Source texts of formatted documents
--
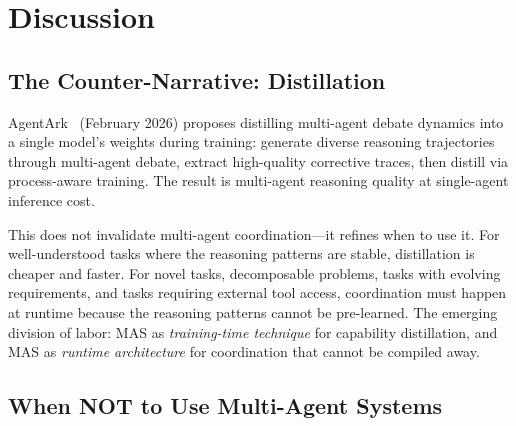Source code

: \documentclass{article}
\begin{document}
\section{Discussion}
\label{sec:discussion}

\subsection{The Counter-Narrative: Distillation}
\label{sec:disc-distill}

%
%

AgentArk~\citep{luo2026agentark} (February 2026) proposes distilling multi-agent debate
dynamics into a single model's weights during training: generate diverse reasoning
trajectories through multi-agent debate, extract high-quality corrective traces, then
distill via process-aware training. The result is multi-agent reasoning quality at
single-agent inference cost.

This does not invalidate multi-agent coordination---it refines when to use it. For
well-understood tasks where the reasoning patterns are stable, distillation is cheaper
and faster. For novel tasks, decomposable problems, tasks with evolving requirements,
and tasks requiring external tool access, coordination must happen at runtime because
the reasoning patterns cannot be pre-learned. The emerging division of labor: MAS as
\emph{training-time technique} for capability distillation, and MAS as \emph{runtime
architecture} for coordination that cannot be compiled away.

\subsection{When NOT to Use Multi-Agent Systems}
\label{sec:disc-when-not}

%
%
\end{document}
--
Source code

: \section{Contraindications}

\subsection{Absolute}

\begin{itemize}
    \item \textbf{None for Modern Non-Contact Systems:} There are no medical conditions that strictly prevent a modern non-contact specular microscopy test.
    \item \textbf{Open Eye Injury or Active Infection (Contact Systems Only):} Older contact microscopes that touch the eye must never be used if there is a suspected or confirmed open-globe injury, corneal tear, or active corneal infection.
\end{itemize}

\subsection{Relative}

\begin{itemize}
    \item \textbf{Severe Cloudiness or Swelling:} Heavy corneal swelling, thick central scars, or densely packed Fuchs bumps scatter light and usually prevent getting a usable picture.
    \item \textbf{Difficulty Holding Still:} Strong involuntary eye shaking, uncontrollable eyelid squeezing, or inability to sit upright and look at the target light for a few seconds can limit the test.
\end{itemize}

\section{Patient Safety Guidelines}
--
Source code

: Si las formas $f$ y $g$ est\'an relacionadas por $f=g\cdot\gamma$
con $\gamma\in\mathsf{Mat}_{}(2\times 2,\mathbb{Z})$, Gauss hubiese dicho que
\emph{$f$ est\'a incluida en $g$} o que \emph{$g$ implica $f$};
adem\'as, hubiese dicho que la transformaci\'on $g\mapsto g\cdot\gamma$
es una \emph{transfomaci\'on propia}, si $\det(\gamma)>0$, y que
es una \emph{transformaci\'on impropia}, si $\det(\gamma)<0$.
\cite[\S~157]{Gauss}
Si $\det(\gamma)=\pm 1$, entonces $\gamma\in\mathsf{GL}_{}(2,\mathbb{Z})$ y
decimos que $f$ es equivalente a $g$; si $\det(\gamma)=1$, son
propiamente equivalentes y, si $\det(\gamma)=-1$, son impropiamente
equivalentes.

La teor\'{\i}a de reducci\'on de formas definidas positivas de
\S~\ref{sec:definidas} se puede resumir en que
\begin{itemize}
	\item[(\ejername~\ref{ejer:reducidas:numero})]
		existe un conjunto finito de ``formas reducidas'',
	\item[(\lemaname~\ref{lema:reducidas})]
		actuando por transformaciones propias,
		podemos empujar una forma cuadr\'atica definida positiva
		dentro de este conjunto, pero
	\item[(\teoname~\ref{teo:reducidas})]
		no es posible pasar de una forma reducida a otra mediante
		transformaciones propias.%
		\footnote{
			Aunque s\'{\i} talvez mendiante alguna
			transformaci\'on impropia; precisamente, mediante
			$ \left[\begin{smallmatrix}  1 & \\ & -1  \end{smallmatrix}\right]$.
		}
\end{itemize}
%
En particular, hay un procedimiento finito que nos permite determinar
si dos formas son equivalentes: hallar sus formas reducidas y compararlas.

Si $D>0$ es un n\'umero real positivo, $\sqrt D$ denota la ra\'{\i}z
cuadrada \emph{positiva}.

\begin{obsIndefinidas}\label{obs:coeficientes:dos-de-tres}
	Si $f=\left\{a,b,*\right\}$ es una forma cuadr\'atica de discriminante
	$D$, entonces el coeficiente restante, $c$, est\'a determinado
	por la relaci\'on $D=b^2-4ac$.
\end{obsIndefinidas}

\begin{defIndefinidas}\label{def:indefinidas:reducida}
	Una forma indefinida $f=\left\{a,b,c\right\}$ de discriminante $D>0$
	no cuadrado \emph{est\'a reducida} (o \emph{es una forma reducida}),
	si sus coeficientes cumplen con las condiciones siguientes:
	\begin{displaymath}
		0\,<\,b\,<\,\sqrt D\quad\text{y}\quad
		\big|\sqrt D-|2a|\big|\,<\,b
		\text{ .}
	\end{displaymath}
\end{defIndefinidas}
--
Task prompt
Find and copy each line above holding "discriminante".

Result below
	Si $f=\left\{a,b,*\right\}$ es una forma cuadr\'atica de discriminante
	Una forma indefinida $f=\left\{a,b,c\right\}$ de discriminante $D>0$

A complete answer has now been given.